また、季節の変わり目で生じる太郎山の逆さ霧は、デイダラボッチの浴槽から湯水が溢れ出るようで息をのむ。
移住決断のきっかけ
まぁ、上田に住んでみての魅力は尽きないが、他の方も述べられているので、移住のきっかけから話せればと思う。それは、棚田との出会いと、人の繋がりといえるだろう。
2008年、稲倉の棚田オーナーとして田植え稲刈りに訪れたのをきっかけに、もっと棚田を知りたいと思い、本業傍ら都内NPO法人で活動してきた。そこで様々な人と出会い話すことは棚田の知識と人間関係を広げる。
さらに、自ら企画した「棚田CAMP」の主催は、稲倉の棚田保全委員会との交流が生まれ、田舎に住む親父に会いに行くような尊い絆ができた。
最終的に移住決断を後押ししたのは、保全委員会から地域おこし協力隊(棚田のある豊(ほう)殿(でん)地域担当)の募集にお声掛けいただいたこと。
移住するにあたり
牧大介著 『ローカルベンチャー地域にはビジネスの可能性があふれている』 は、心がけとして参考になった書籍。
《 (前略) 自分の夢は夢としてありながらも、気持ちよく地域の人に助けてもらえる存在になりましょう。ローカルベンチャーは、周囲に「この人たちを応援するのは楽しい」と応援する喜びを提供できる存在であるべきだと思います。 (後略) 》
地域の人は、理屈の正しさでなく「○○さんが言うんだったらやろう」と動く。つまり、その〇○さんに自分もなることが必要。それがあって初めて、外側にいた人間だからこそ気付く魅力を伝え、行動し、助けを借りながら“顕在化”していくことができる。
おかげでそんな活動が実を結び、R4年度 農林水産祭「むらづくり部門」にて最高賞の天皇杯を受賞するに至った。地域の人に助けてもらいながら、一緒に喜びを分かち合い皆が前向きに活動を進められるのは心地よい。
特に豊殿地域は当事者意識が高く、農村RMO(農村型地域運営組織)と言える「まちづくり協議会」が機能している。

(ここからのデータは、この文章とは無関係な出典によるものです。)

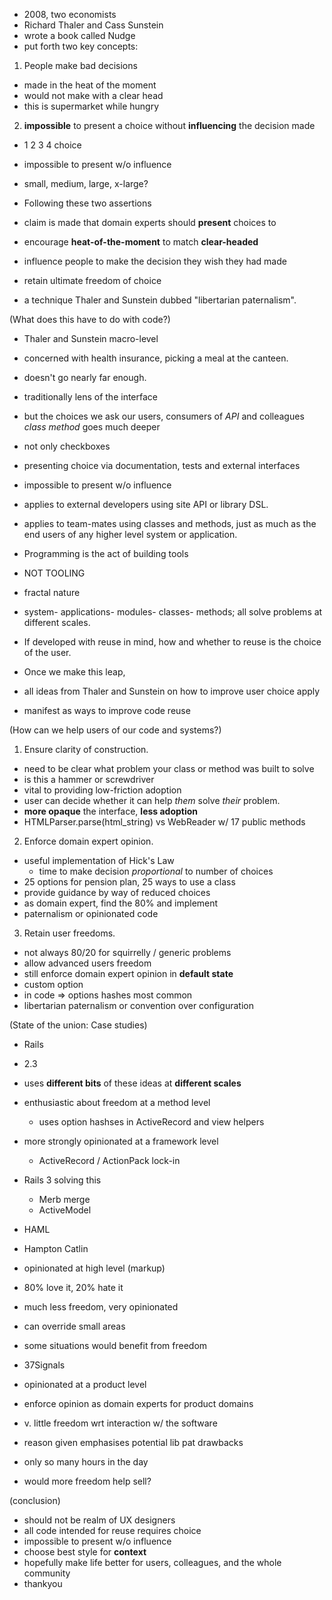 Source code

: * 2008, two economists
* Richard Thaler and Cass Sunstein
* wrote a book called Nudge
* put forth two key concepts:

1. People make bad decisions
  * made in the heat of the moment
  * would not make with a clear head
  * this is supermarket while hungry

2. **impossible** to present a choice without **influencing** the decision made
  * 1 2 3 4 choice
  * impossible to present w/o influence
  * small, medium, large, x-large?


* Following these two assertions
* claim is made that domain experts should **present** choices to
* encourage **heat-of-the-moment** to match **clear-headed**
* influence people to make the decision they wish they had made
* retain ultimate freedom of choice
* a technique Thaler and Sunstein dubbed "libertarian paternalism".


(What does this have to do with code?)

* Thaler and Sunstein macro-level
* concerned with health insurance, picking a meal at the canteen.
* doesn't go nearly far enough.


* traditionally lens of the interface
* but the choices we ask our users, consumers of *API* and colleagues *class* *method* goes much deeper
* not only checkboxes


* presenting choice via documentation, tests and external interfaces
* impossible to present w/o influence
* applies to external developers using site API or library DSL.
* applies to team-mates using classes and methods, just as much as the end users of any higher level system or application.


* Programming is the act of building tools
* NOT TOOLING
* fractal nature
* system- applications- modules- classes- methods; all solve problems at different scales.


* If developed with reuse in mind, how and whether to reuse is the choice of the user.


* Once we make this leap,
* all ideas from Thaler and Sunstein on how to improve user choice apply
* manifest as ways to improve code reuse


(How can we help users of our code and systems?)

1. Ensure clarity of construction.
  * need to be clear what problem your class or method was built to solve
  * is this a hammer or screwdriver
  * vital to providing low-friction adoption
  * user can decide whether it can help *them* solve *their* problem.
  * **more opaque** the interface, **less adoption**
  * HTMLParser.parse(html_string) vs WebReader w/ 17 public methods


2. Enforce domain expert opinion.
  * useful implementation of Hick's Law
    * time to make decision *proportional* to number of choices
  * 25 options for pension plan, 25 ways to use a class
  * provide guidance by way of reduced choices
  * as domain expert, find the 80% and implement
  * paternalism or opinionated code


3. Retain user freedoms.
  * not always 80/20 for squirrelly / generic problems
  * allow advanced users freedom
  * still enforce domain expert opinion in **default state**
  * custom option
  * in code => options hashes most common
  * libertarian paternalism or convention over configuration


(State of the union: Case studies)

* Rails
* 2.3
* uses **different bits** of these ideas at **different scales**
* enthusiastic about freedom at a method level
  * uses option hashses in ActiveRecord and view helpers
* more strongly opinionated at a framework level
  * ActiveRecord / ActionPack lock-in
* Rails 3 solving this
  * Merb merge
  * ActiveModel


* HAML
* Hampton Catlin
* opinionated at high level (markup)
* 80% love it, 20% hate it
* much less freedom, very opinionated
* can override small areas
* some situations would benefit from freedom


* 37Signals
* opinionated at a product level
* enforce opinion as domain experts for product domains
* v. little freedom wrt interaction w/ the software
* reason given emphasises potential lib pat drawbacks
* only so many hours in the day
* would more freedom help sell?


(conclusion)

* should not be realm of UX designers
* all code intended for reuse requires choice
* impossible to present w/o influence
* choose best style for **context**
* hopefully make life better for users, colleagues, and the whole community
* thankyou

土壌としてそういう気質ある地域というのは、生き甲斐があり愉快だ。
卒業後の定着に向けて
地域おこし協力隊に着任してから気づけば2年半。あっという間の任期3年が終わろうとしている。コロナ禍の活動制約を踏まえた特例処置により、もう1年の任期延長を申請中とはいえ、ここから次の足場固めが必要だ。やはり、この豊殿地域に腰を据えて棚田に関わりながら生きたいと思っている。